Окончательный разгром ватаги довершили стражники моего отряда. Не ушел ни один.
Переведя дыхания и придя после лихорадки боя к нормальному восприятию мира, я заметил несоответствие числа виденных мною убитых в Песьем Логе мужчин с тремя освобожденными пленницам. Поэтому поманил к себе десятника. Гладила подбежал так быстро, как мог. Похоже, мое владение оружием произвело на ратника надлежащее впечатление. Эх, кабы мне кто сказал, лет пятнадцать тому, что я окажусь в средневековье, я посещал бы фехтовальный зал не два раза в неделю, а каждый день.
– Слушаю, господин сотник?..
– Разузнай у пленниц, все ли здесь. Что-то не вериться мне, что в такой большой деревеньке всего три девицы проживали.
– Уже бегу, господин сотник, – десятник развернулся кругом, но в это время Добрило, воин из первой десятки, подвел к ним зареванную девушку.
– Это Леля. Повтори господину то, что мне сказала.
– Ушли они… – всхлипывая и дрожа всем телом, поведала хуторянка. – Нас троих на потеху отобрали…, а остальных увели. Больше ничего не знаю…
Девушку так трясло, что я поспешил сунуть ей флягу. Да и то Добриле пришлось помочь ей напиться, а то бедняжка не совладала б с дрожащими руками.
– А теперь говори толком, – попросил я ее. – Сколько харцызов ушло с остальными пленными? Куда? Как давно? Ты же сама понимаешь, что ожидает твоих подруг, если мы их не отобьем?
– Да не знаю я! Много ли с завернутым на голову подолом увидишь?! – вскрикнула та зло и вновь разрыдалась.
– Успокойся! – прикрикнул на нее Гладила, бесцеремонно тряхнув за плечи. – Ты уже на воле, а остальных где искать? Сгинут же, дура!
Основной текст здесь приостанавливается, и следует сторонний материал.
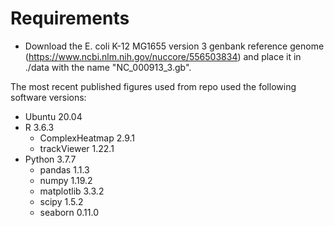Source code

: # Requirements

* Download the E. coli K-12 MG1655 version 3 genbank reference genome (https://www.ncbi.nlm.nih.gov/nuccore/556503834) and place it in ./data with the name "NC_000913_3.gb".  

The most recent published figures used from repo used the following software versions:  
* Ubuntu 20.04
* R 3.6.3
    - ComplexHeatmap 2.9.1
    - trackViewer 1.22.1
* Python 3.7.7
    - pandas 1.1.3
    - numpy 1.19.2
    - matplotlib 3.3.2
    - scipy 1.5.2
    - seaborn 0.11.0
– Вон в ту сторону они ушли, господин сотник… – указала, подошедшая к нам миловидная девушка, одетая в небрежно порезанный на лоскуты красный сарафан. Тоже с мокрым от слез лицом, но гораздо лучше владеющая собой. – Леля правда ничего знать не может, ее первую в круг потащили… А меня Угрюм себе оставил, вот я и видела все. Разбойников не очень много. Старший ихний, которого Медведем называли, все с атаманом ругался. Говорил, что нельзя так близко от хутора на ночлег становиться. Советовал подальше уйти. Но Угрюм не соглашался и ничего не хотел слушать. Согласился только отпустить с Медведем его десяток и разрешил увести остальных пленниц подальше, для сохранности. Мол, на эту ночь и троих хватит…
– Зовут тебя как, красавица? – спросил я, давая знак десятнику собирать людей.
– Калинка… – потупилась та.
– Если нагоним харцызов, подруги тебе в ноги поклоняться, Калинка, – сказал я вполне серьезно и распорядился. – Гладила, пошли троих к хутору, пусть пригонят лошадей и ждут нас здесь. Огонь поддерживайте, чтоб ориентир был. Добрило, останься с пленницами. Если что случиться, орите изо всех сил… Остальные – за мной! – и побежал в указанном девушкой направлении. Надеясь, что десяток Медведя воспринял, поднятый стычкой, шум за отголосок оргии.